**WHAT THE TASK ASKS:** In the entries that follow, the line with "A publicação na" opens the range and the line with "A chave privada associada ao" closes it; repeat that range exactly, both lines included.

Records excerpted from a collection
>>

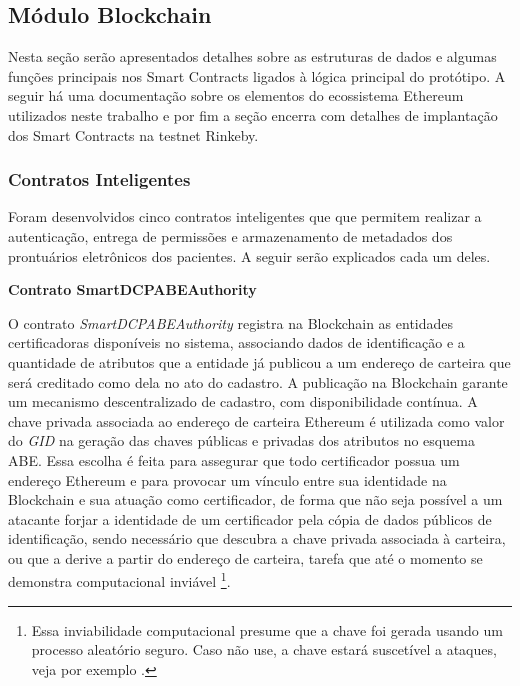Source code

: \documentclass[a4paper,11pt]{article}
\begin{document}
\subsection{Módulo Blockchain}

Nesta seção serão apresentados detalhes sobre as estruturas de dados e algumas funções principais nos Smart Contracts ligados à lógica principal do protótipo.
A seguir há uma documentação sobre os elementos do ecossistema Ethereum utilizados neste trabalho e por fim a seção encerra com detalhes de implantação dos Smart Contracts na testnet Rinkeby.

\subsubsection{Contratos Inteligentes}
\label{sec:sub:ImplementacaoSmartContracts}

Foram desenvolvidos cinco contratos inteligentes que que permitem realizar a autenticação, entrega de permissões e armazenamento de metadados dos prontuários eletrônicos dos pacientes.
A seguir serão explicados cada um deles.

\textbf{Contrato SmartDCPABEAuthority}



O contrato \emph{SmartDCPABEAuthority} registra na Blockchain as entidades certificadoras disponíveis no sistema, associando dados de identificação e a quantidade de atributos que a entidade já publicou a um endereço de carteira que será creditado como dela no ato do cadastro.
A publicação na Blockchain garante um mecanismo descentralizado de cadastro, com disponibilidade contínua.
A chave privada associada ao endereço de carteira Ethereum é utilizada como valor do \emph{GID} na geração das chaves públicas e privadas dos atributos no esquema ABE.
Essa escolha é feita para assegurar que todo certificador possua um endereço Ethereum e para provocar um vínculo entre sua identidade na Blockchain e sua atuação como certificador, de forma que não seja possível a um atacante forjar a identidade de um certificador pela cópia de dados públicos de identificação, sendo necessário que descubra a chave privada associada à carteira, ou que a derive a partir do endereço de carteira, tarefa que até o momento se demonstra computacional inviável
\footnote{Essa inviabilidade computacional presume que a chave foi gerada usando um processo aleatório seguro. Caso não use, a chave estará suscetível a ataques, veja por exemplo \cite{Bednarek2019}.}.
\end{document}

<<
>>

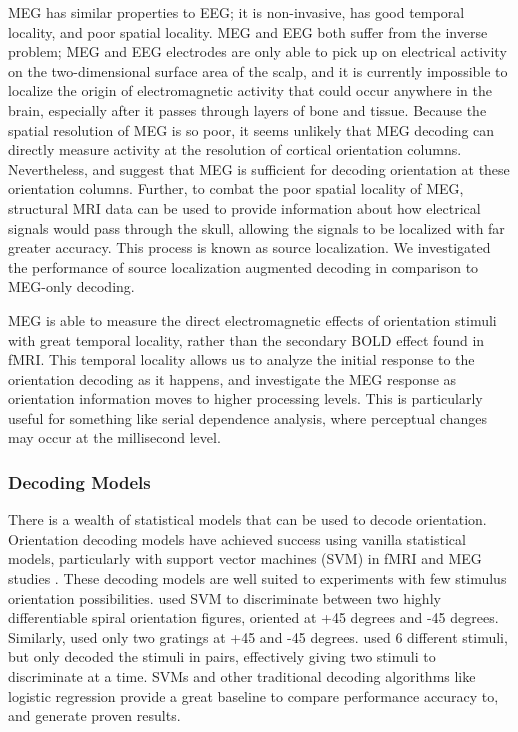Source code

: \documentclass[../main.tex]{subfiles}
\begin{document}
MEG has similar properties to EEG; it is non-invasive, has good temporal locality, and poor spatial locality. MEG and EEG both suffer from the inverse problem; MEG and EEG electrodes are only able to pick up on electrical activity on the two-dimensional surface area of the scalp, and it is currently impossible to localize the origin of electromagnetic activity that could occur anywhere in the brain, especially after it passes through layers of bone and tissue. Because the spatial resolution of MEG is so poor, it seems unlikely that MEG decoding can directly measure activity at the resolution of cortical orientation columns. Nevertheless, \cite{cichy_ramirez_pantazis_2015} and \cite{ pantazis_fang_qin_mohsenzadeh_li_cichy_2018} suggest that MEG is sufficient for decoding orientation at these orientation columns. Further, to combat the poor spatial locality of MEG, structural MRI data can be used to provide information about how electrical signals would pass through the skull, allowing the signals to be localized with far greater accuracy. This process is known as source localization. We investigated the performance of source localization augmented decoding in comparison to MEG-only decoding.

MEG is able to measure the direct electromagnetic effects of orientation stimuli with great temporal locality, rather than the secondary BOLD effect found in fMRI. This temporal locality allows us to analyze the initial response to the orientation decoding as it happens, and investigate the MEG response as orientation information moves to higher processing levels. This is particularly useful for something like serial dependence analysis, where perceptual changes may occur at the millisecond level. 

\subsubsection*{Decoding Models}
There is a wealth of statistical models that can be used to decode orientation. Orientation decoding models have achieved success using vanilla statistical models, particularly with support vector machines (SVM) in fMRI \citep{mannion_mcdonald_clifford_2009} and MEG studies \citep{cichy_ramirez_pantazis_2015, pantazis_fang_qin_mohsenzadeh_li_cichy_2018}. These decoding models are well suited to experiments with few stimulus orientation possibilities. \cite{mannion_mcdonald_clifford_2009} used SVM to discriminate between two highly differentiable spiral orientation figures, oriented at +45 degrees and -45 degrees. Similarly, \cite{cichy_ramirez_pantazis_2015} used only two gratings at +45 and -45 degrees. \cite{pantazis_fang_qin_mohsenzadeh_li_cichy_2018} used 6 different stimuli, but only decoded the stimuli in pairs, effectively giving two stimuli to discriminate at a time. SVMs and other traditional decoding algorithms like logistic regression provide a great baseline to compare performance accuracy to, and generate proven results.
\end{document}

<<
>>

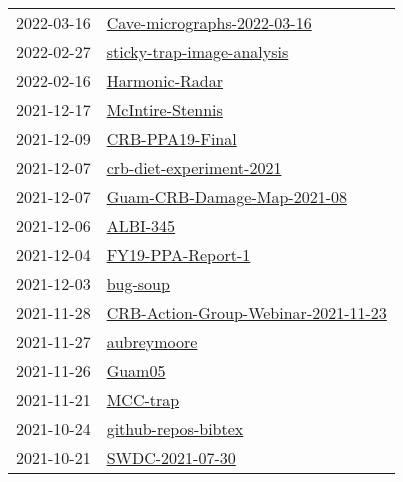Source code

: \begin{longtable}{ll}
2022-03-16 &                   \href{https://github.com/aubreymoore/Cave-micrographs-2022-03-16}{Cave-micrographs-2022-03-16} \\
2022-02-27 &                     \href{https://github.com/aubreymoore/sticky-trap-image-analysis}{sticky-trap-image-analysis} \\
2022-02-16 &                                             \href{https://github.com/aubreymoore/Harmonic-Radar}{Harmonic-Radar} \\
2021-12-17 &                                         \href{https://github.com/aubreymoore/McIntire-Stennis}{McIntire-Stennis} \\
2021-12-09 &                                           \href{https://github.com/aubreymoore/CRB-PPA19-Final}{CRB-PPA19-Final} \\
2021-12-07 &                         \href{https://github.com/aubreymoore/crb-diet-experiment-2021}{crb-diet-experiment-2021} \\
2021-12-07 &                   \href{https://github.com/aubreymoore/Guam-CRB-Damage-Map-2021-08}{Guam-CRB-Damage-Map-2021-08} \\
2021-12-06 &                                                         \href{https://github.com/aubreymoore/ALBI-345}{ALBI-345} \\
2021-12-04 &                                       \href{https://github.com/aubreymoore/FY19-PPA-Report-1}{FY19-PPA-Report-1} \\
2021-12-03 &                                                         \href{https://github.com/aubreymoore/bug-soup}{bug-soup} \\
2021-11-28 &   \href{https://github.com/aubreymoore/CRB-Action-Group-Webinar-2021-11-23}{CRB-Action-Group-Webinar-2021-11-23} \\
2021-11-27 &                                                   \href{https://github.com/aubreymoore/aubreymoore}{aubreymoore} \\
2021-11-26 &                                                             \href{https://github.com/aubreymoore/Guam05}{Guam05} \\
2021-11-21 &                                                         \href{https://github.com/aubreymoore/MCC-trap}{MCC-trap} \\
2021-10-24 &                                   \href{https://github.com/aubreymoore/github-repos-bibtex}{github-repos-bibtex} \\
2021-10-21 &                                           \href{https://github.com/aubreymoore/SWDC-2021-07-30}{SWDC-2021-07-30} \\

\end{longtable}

<<

**EXERCISE RESPONSE:**
A publicação na Blockchain garante um mecanismo descentralizado de cadastro, com disponibilidade contínua.
A chave privada associada ao endereço de carteira Ethereum é utilizada como valor do \emph{GID} na geração das chaves públicas e privadas dos atributos no esquema ABE.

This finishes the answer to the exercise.